Etzwane contuvo su primer torrente de palabras, especialmente porque esas observaciones eran bastante capaces de provocar su incomodidad. ¿Y por qué debería esperar altruismo de Ifness, después de todo? Desde el momento de su primer encuentro, Ifness se había rehusado con persistencia a apartarse de sus propias grandes preocupaciones. No por primera vez, Etzwane miró a Ifness con frío disgusto. Su relación, que nunca había sido muy estrecha, había pasado ahora a una fase nueva y distante. Pero habló con una voz neutra.
—¿En Shillinsk no podrías llamar a Dasconetta y pedir una nave terrestre para un asunto de gran urgencia?
—Podría hacerlo —dijo Ifness—. Lo que es más, Dasconetta podría dar la orden y por tanto adjudicarse a sí mismo un logro que correctamente debería ser atribuido a otro.
—¿Cuánto tardaría una nave semejante en llegar a Shagfe?
—En eso, no puedo hacer una estimación.
—¿Dentro del día? ¿Tres días? ¿Dos semanas? ¿Un mes?
—Hay muchos factores. Con condiciones favorables, la nave podría llegar en dos semanas.
Karazan, sin comprender nada del asunto excepto los plazos, declaró:
—Para esa fecha puede haberse ido el depósito, y su gente también, hacia acontecimientos terribles en algún mundo frío y lejano.
—Es una situación trágica —coincidió Ifness—. Pero no puedo formular recomendaciones.
—¿Y qué te parece esto? —preguntó Etzwane—. Tú vas a toda velocidad a Shillinsk y allí pides colaboración a Dasconetta. Yo llamaré al vehículo de transferencia y voy con los alula a capturar la nave-depósito. Si es posible, volvemos a Durdane; si no lo es, aguardaremos tu llegada.
Ifness reflexionó un momento antes de contestar.
—El plan tiene cierta lógica insana y puede tener éxito.
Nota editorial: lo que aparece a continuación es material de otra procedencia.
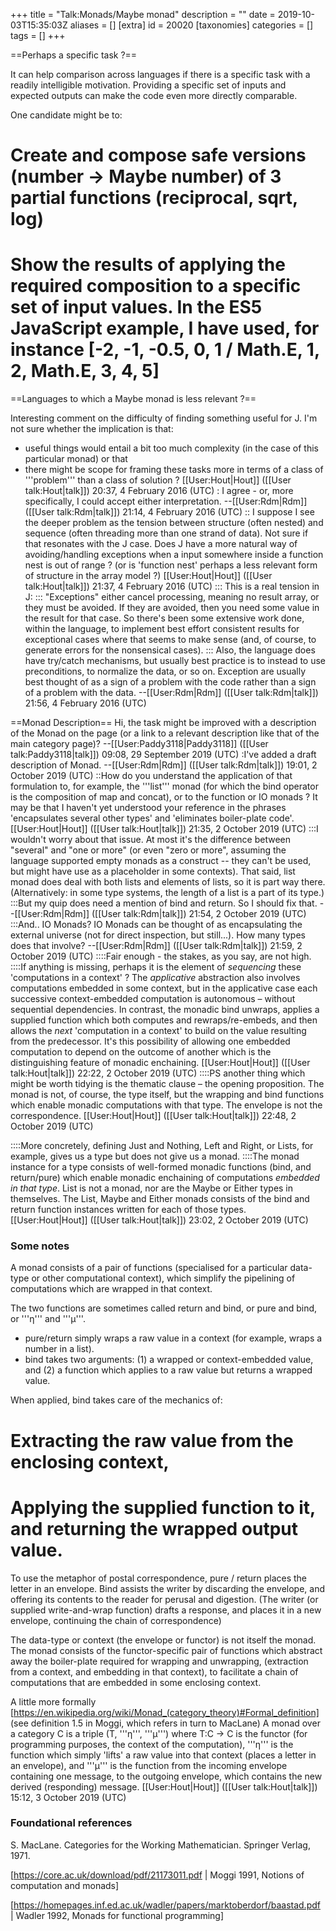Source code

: +++
title = "Talk:Monads/Maybe monad"
description = ""
date = 2019-10-03T15:35:03Z
aliases = []
[extra]
id = 20020
[taxonomies]
categories = []
tags = []
+++

==Perhaps a specific task ?==

It can help comparison across languages if there is a specific task with a readily intelligible motivation. Providing a specific set of inputs and expected outputs can make the code even more directly comparable.

One candidate might be to: 
# Create and compose safe versions (number -> Maybe number) of 3 partial functions (reciprocal, sqrt, log)
# Show the results of applying the required composition to a specific set of input values. In the ES5 JavaScript example, I have used, for instance [-2, -1, -0.5, 0, 1 / Math.E, 1, 2, Math.E, 3, 4, 5]

==Languages to which a Maybe monad is less relevant ?==

Interesting comment on the difficulty of finding something useful for J. I'm not sure whether the implication is that:
* useful things would entail a bit too much complexity (in the case of this particular monad) or that
* there might be scope for framing these tasks more in terms of a class of '''problem''' than a class of solution ? [[User:Hout|Hout]] ([[User talk:Hout|talk]]) 20:37, 4 February 2016 (UTC)
: I agree - or, more specifically, I could accept either interpretation. --[[User:Rdm|Rdm]] ([[User talk:Rdm|talk]]) 21:14, 4 February 2016 (UTC)
:: I suppose I see the deeper problem as the tension between structure (often nested) and sequence (often threading more than one strand of data). Not sure if that resonates with the J case. Does J have a more natural way of avoiding/handling exceptions when a input somewhere inside a function nest is out of range ? (or is 'function nest' perhaps a less relevant form of structure in the array model ?) [[User:Hout|Hout]] ([[User talk:Hout|talk]]) 21:37, 4 February 2016 (UTC)
::: This is a real tension in J:
::: "Exceptions" either cancel processing, meaning no result array, or they must be avoided. If they are avoided, then you need some value in the result for that case. So there's been some extensive work done, within the language, to implement best effort consistent results for exceptional cases where that seems to make sense (and, of course, to generate errors for the nonsensical cases).
::: Also, the language does have try/catch mechanisms, but usually best practice is to instead to use preconditions, to normalize the data, or so on. Exception are usually best thought of as a sign of a problem with the code rather than a sign of a problem with the data. --[[User:Rdm|Rdm]] ([[User talk:Rdm|talk]]) 21:56, 4 February 2016 (UTC)

==Monad Description==
Hi, the task might be improved with a description of the Monad on the page (or a link to a relevant description like that of the main category page)? --[[User:Paddy3118|Paddy3118]] ([[User talk:Paddy3118|talk]]) 09:08, 29 September 2019 (UTC)
:I've added a draft description of Monad. --[[User:Rdm|Rdm]] ([[User talk:Rdm|talk]]) 19:01, 2 October 2019 (UTC)
::How do you understand the application of that formulation to, for example, the '''list''' monad (for which the bind operator is the composition of map and concat), or to the function or IO monads ? It may be that I haven't yet understood your reference in the phrases 'encapsulates several other types' and 'eliminates boiler-plate code'. [[User:Hout|Hout]] ([[User talk:Hout|talk]]) 21:35, 2 October 2019 (UTC)
:::I wouldn't worry about that issue. At most it's the difference between "several" and "one or more" (or even "zero or more", assuming the language supported empty monads as a construct -- they can't be used, but might have use as a placeholder in some contexts). That said, list monad does deal with both lists and elements of lists, so it is part way there. (Alternatively: in some type systems, the length of a list is a part of its type.)
:::But my quip does need a mention of bind and return. So I should fix that. --[[User:Rdm|Rdm]] ([[User talk:Rdm|talk]]) 21:54, 2 October 2019 (UTC)
:::And.. IO Monads? IO Monads can be thought of as encapsulating the external universe (not for direct inspection, but still...). How many types does that involve? --[[User:Rdm|Rdm]] ([[User talk:Rdm|talk]]) 21:59, 2 October 2019 (UTC)
::::Fair enough - the stakes, as you say, are not high. 
::::If anything is missing, perhaps it is the element of *sequencing* these 'computations in a context' ? The *applicative* abstraction also involves computations embedded in some context, but in the applicative case each successive context-embedded computation is autonomous – without sequential dependencies. In contrast, the monadic bind unwraps, applies a supplied function which both computes and rewraps/re-embeds, and then allows the *next* 'computation in a context' to build on the value resulting from the predecessor. It's this possibility of allowing one embedded computation to depend on the outcome of another which is the distinguishing feature of monadic enchaining. [[User:Hout|Hout]] ([[User talk:Hout|talk]]) 22:22, 2 October 2019 (UTC)
::::PS another thing which might be worth tidying is the thematic clause – the opening proposition. The monad is not, of course, the type itself, but the wrapping and bind functions which enable monadic computations with that type. The envelope is not the correspondence. [[User:Hout|Hout]] ([[User talk:Hout|talk]]) 22:48, 2 October 2019 (UTC)

::::More concretely, defining Just and Nothing, Left and Right, or Lists, for example, gives us a type but does not give us a monad. 
::::The monad instance for a type consists of well-formed monadic functions (bind, and return/pure) which enable monadic enchaining of computations *embedded in that type*. List is not a monad, nor are the Maybe or Either types in themselves. The List, Maybe and Either monads consists of the bind and return function instances written for each of those types. [[User:Hout|Hout]] ([[User talk:Hout|talk]]) 23:02, 2 October 2019 (UTC)


### Some notes

A monad consists of a pair of functions (specialised for a particular data-type or other computational context), which simplify the pipelining of computations which are wrapped in that context. 

The two functions are sometimes called return and bind, or pure and bind, or '''η''' and '''μ'''.
* pure/return simply wraps a raw value in a context (for example, wraps a number in a list).
* bind takes two arguments: (1) a wrapped or context-embedded value, and (2) a function which applies to a raw value but returns a wrapped value.


When applied, bind takes care of the mechanics of:
# Extracting the raw value from the enclosing context,
# Applying the supplied function to it, and returning the wrapped output value.


To use the metaphor of postal correspondence, pure / return places the letter in an envelope.
Bind assists the writer by discarding the envelope, and offering its contents to the reader for perusal and digestion.
(The writer (or supplied write-and-wrap function) drafts a response, and places it in a new envelope, continuing the chain of correspondence)

The data-type or context (the envelope or functor) is not itself the monad. The monad consists of the functor-specific pair of functions which abstract away the boiler-plate required for wrapping and unwrapping, (extraction from a context, and embedding in that context), to facilitate a chain of computations that are embedded in some enclosing context.

A little more formally [https://en.wikipedia.org/wiki/Monad_(category_theory)#Formal_definition] (see definition 1.5 in Moggi, which refers in turn to MacLane) A monad over a category C is a triple (T, '''η''', '''μ''') where T:C -> C is the functor (for programming purposes, the context of the computation), '''η''' is the function which simply 'lifts' a raw value into that context (places a letter in an envelope), and '''μ''' is the function from the incoming envelope containing one message, to the outgoing envelope, which contains the new derived (responding) message. [[User:Hout|Hout]] ([[User talk:Hout|talk]]) 15:12, 3 October 2019 (UTC)


### Foundational references


S. MacLane. Categories for the Working Mathematician. Springer Verlag, 1971.

[https://core.ac.uk/download/pdf/21173011.pdf | Moggi 1991, Notions of computation and monads]

[https://homepages.inf.ed.ac.uk/wadler/papers/marktoberdorf/baastad.pdf | Wadler 1992, Monads for functional programming]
Conozco una táctica para obviar la interferencia de Dasconetta, lo que sirve para contestar una de mis objeciones previas… Las incertidumbres, sin embargo, son numerosas; estás manejando una situación desconocida.
—Lo comprendo —dijo Etzwane—. Pero los alula irán arriba de cualquier manera y aquí —se palmeó el bolso donde estaba su arma de energía— se encuentra su mayor esperanza de éxito. Sabiéndolo, ¿cómo puedo quedarme a un lado?
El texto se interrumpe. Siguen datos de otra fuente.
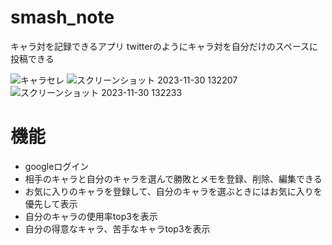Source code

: # smash_note
キャラ対を記録できるアプリ
twitterのようにキャラ対を自分だけのスペースに投稿できる

![キャラセレ](https://github.com/mizugame634978/smash_note/assets/83535489/548d583f-3970-4c19-aad0-c8d3991eac76)
![スクリーンショット 2023-11-30 132207](https://github.com/mizugame634978/smash_note/assets/83535489/78ce7c28-e059-4806-b4ea-da74b63ce604)
![スクリーンショット 2023-11-30 132233](https://github.com/mizugame634978/smash_note/assets/83535489/6ba6e8de-fc0b-41d9-a431-43714c340ea8)



# 機能
- googleログイン
- 相手のキャラと自分のキャラを選んで勝敗とメモを登録、削除、編集できる
- お気に入りのキャラを登録して、自分のキャラを選ぶときにはお気に入りを優先して表示
- 自分のキャラの使用率top3を表示
- 自分の得意なキャラ、苦手なキャラtop3を表示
Ifness se encogió de hombros.
—Personalmente no me puedo permitir esas extravagancias caballerescas; ya estaría muerto. Sin embargo, si tú traes hasta Durdane una nave enemiga, o aun si la mantienes en órbita hasta mi llegada, aplaudiré tu coraje tan generoso. Subrayo, sin embargo, que aunque yo recordaré bien tus asuntos, no puedo garantizar nada, y recomiendo enérgicamente que te quedes abajo.
Etzwane dejó escuchar un chasquido amargo.
—Comprendo muy bien. Sin embargo, hay vidas humanas en juego, subamos o no. Es mejor que vayas a Shillinsk cuanto antes. La prisa es esencial.
Ifness frunció el ceño.
—¿Esta noche? El camino es largo… Claro que la posada de Baba ofrece poco solaz. Coincido en que la prisa es deseable. Bien, entonces el ka y yo iremos a Shillinsk, con Fabrache como guía.